WORK REQUEST » Set down the listing below verbatim, but only from its first line through the line containing "- Components: RNN".

PROVIDED DATA »
=== Begin Enclosure ===
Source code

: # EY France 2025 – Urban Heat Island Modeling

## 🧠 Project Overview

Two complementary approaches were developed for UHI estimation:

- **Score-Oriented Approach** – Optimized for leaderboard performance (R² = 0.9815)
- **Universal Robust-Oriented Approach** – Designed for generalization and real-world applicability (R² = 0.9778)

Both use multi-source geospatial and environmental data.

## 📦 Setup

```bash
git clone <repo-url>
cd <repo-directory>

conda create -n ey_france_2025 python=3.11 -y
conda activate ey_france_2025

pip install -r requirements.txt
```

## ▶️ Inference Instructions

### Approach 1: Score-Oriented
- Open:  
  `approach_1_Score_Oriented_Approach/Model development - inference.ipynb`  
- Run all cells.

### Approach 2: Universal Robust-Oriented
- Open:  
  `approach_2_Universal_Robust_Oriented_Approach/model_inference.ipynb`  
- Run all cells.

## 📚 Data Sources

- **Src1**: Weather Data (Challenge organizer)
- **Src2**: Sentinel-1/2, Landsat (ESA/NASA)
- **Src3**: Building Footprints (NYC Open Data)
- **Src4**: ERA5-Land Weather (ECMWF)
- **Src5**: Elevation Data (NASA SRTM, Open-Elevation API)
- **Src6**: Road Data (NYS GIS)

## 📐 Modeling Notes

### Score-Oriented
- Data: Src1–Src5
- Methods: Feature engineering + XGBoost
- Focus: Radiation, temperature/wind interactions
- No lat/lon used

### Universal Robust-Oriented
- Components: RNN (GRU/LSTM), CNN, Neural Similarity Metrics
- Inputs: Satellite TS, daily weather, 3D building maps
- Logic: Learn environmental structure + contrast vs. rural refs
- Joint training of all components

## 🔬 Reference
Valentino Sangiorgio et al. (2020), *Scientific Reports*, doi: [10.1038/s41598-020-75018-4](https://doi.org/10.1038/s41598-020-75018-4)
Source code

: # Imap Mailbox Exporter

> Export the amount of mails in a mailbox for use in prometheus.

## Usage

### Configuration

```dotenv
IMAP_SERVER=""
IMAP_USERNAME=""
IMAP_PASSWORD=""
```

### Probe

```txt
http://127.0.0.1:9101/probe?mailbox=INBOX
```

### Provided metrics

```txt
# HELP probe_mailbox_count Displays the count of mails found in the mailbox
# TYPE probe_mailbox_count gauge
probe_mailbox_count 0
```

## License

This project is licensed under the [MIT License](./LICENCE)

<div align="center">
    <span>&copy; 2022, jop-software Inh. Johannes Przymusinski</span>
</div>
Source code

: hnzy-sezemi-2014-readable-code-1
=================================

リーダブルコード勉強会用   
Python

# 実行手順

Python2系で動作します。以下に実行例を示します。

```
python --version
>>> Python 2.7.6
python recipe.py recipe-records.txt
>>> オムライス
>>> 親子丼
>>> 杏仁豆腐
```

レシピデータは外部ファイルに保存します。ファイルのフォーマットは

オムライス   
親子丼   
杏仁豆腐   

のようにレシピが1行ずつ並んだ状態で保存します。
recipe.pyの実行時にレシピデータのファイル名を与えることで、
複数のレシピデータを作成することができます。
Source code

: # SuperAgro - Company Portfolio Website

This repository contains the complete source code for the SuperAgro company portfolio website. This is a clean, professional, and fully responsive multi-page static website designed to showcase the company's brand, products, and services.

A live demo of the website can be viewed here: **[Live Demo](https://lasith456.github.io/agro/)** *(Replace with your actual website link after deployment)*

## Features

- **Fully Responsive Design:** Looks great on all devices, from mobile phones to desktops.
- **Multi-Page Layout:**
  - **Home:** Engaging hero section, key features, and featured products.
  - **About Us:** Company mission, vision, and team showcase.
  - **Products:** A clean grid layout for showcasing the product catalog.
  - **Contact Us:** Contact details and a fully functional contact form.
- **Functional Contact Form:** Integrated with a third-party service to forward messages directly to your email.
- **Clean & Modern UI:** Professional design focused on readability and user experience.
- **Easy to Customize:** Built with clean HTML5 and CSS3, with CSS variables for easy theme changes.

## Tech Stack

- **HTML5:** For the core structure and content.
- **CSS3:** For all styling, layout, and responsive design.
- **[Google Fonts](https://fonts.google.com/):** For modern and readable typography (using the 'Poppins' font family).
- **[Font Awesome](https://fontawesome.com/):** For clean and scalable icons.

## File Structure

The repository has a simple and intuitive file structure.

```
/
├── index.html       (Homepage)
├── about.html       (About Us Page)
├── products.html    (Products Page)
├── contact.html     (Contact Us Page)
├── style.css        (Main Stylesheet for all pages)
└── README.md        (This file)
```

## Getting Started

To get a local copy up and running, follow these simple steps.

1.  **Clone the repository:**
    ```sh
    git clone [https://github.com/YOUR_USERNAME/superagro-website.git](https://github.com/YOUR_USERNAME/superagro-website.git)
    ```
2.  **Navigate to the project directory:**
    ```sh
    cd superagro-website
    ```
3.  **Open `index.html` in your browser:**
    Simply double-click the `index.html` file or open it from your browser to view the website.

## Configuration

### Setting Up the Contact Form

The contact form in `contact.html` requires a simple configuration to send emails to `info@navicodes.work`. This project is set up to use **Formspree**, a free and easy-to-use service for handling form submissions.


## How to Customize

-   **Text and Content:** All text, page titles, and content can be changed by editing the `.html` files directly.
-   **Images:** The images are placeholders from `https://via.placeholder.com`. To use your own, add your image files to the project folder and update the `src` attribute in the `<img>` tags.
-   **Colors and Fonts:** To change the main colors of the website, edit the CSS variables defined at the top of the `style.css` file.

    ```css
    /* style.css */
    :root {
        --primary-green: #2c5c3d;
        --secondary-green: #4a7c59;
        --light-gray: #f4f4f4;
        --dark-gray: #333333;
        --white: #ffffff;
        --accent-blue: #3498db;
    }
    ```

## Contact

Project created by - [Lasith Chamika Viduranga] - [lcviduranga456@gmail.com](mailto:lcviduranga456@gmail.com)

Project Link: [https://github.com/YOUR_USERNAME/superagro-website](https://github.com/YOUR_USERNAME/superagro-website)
=== End Enclosure ===
THE ANSWER »
Source code

: # EY France 2025 – Urban Heat Island Modeling

## 🧠 Project Overview

Two complementary approaches were developed for UHI estimation:

- **Score-Oriented Approach** – Optimized for leaderboard performance (R² = 0.9815)
- **Universal Robust-Oriented Approach** – Designed for generalization and real-world applicability (R² = 0.9778)

Both use multi-source geospatial and environmental data.

## 📦 Setup

```bash
git clone <repo-url>
cd <repo-directory>

conda create -n ey_france_2025 python=3.11 -y
conda activate ey_france_2025

pip install -r requirements.txt
```

## ▶️ Inference Instructions

### Approach 1: Score-Oriented
- Open:  
  `approach_1_Score_Oriented_Approach/Model development - inference.ipynb`  
- Run all cells.

### Approach 2: Universal Robust-Oriented
- Open:  
  `approach_2_Universal_Robust_Oriented_Approach/model_inference.ipynb`  
- Run all cells.

## 📚 Data Sources

- **Src1**: Weather Data (Challenge organizer)
- **Src2**: Sentinel-1/2, Landsat (ESA/NASA)
- **Src3**: Building Footprints (NYC Open Data)
- **Src4**: ERA5-Land Weather (ECMWF)
- **Src5**: Elevation Data (NASA SRTM, Open-Elevation API)
- **Src6**: Road Data (NYS GIS)

## 📐 Modeling Notes

### Score-Oriented
- Data: Src1–Src5
- Methods: Feature engineering + XGBoost
- Focus: Radiation, temperature/wind interactions
- No lat/lon used

### Universal Robust-Oriented
- Components: RNN (GRU/LSTM), CNN, Neural Similarity Metrics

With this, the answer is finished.